About Pelican

What Is the Pelican Platform?

Pelican is an open-source software platform for building data federations that works by connecting a broad range of data repositories under a unified architecture. Whether data lives on a POSIX filesystem, in S3, or behind an HTTP server, Pelican aims to bring this data together and simplify its access by abstracting away the need to know where it comes from.

Pelican's goals are to:

  • Enable researchers to access data from wherever it lives wherever they need it -- without having to learn multiple backend technologies. This access could take place in a Jupyter notebook, a campus cluster, or from national-scale computing infrastructure like the OSPool (opens in a new tab).
  • Enable repositories and storage providers to make their data accessible to a broad range of users while maintaining control over how their data is accessed and by whom
  • Encourage and support FAIR (opens in a new tab) data practices
  • Allow computing providers to stage data on-site as it's needed

The flagship federation underpinned by Pelican is called the Open Science Data Federation (opens in a new tab) (OSDF), which serves a variety of large scientific collaborations across more than fifty data providers and approximately two dozen caches located throughout the world, often at points of presence within the global Research and Education networks such as ESNet and Internet2.
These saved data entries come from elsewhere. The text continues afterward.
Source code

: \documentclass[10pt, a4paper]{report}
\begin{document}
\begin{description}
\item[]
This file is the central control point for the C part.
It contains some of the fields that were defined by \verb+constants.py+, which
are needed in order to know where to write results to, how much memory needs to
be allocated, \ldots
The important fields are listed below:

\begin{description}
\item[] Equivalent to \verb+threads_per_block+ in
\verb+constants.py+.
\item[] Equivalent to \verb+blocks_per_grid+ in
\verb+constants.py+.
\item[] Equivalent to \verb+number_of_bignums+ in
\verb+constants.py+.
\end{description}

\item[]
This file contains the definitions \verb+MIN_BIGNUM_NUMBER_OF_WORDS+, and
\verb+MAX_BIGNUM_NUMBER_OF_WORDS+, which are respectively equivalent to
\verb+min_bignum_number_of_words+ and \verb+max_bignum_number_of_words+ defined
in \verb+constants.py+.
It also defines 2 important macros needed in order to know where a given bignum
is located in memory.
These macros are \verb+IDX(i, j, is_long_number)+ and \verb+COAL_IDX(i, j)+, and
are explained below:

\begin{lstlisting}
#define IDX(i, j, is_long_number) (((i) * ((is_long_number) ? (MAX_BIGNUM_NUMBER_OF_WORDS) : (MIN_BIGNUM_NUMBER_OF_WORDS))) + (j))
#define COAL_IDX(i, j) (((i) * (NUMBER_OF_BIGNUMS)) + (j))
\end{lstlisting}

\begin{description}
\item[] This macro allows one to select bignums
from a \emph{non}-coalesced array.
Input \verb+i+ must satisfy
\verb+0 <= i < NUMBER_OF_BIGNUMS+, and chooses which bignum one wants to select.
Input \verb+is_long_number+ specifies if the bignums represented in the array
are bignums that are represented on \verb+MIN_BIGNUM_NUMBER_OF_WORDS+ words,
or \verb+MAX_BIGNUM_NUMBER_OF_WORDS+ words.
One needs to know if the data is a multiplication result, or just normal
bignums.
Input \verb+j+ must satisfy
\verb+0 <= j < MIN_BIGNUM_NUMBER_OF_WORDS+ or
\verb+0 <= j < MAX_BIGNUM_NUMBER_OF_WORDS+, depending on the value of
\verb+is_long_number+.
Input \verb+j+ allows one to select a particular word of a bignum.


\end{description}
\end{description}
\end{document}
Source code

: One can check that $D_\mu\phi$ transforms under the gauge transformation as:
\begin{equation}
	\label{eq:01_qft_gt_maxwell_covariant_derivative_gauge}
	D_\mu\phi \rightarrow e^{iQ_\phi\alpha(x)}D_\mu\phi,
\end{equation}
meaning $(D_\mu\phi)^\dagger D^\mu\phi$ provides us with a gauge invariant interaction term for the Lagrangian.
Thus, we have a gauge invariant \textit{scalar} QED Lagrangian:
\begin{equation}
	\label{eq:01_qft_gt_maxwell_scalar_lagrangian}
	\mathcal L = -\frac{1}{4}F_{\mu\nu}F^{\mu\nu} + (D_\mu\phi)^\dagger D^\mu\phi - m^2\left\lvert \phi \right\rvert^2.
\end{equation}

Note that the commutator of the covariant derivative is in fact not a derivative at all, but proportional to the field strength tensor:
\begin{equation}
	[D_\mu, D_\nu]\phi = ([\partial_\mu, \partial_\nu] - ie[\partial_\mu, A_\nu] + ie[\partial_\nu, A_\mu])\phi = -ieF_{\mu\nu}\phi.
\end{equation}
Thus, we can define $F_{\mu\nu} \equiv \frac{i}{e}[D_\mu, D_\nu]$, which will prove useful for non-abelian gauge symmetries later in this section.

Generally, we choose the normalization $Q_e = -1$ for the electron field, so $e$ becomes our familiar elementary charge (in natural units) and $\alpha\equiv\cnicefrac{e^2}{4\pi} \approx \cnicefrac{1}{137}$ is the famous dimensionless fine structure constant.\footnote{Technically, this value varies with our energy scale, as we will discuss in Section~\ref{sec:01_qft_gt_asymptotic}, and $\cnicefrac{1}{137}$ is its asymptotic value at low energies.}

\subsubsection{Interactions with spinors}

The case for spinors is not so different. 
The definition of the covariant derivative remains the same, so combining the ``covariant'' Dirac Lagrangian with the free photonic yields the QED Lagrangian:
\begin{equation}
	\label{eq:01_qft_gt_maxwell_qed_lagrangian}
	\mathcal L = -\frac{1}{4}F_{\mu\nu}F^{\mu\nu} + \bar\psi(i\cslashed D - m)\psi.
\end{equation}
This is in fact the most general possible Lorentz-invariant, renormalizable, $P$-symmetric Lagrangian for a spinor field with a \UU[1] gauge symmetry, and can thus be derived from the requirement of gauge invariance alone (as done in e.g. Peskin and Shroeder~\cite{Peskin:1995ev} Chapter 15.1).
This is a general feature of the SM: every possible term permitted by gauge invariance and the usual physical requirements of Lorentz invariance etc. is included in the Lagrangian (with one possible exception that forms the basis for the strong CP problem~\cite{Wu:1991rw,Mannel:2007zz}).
Core Concepts and Terminology

Pelican is a tool for building data federations, a model in which decentralized, autonomous data repositories work together to make their data broadly available to other members of the federation under a minimally-centralized structure. In this model, data is accessed through a unified namespace regardless of where the data comes from or what type of storage is used to host it -- to a user, everything feels like it's coming from the same source.

Pelican federations consist of 6 core entities:

  • Clients
  • Data Repositories
  • Origin Servers
  • Caches
  • Central Services (the Registry and Director)

where each of these federation stakeholders represents a unique set of interests. One of Pelican's core functionalities is balancing the sometimes-competing needs of each of its constituents.

A description for each of these entities is provided below.

Clients

Pelican views itself as serving two types of users; data providers and data consumers. Pelican Clients are the tools built around Pelican that support consumers, enabling them to download data via a federation. Pelican currently has three Clients, and more are under development. Existing Clients include the Pelican CLI tool, the Pelican FSSpec (opens in a new tab) for Python, and a file transfer plugin for HTCondor (opens in a new tab).

Pelican Clients are designed to work with pelican://-style URLs, which defines a metadata lookup protocol on top of HTTP. For more information on this URL specification, see Pelican's client usage documentation.

Lastly, because Pelican builds on top of HTTP, most HTTP clients (e.g. curl) can be modified to interact with Pelican federations.

Data Repository

Data can live in any number of places, from a hard drive with an associated POSIX filesystem, to buckets in S3. Pelican defines a Data Repository as any instance of a storage backend.

Data Repositories often have their own policies that are unique from federation policies, including things like authentication/access control and rate limiting.

Pelican's primary goal with respect to Data Repositories is to make the data they hold accessible to clients within a federation, without requiring that users know what type of repository the data comes from or how it works.

Origins

To make data from a Repository available through a Pelican federation, the data provider must serve an Origin in front of the Repository.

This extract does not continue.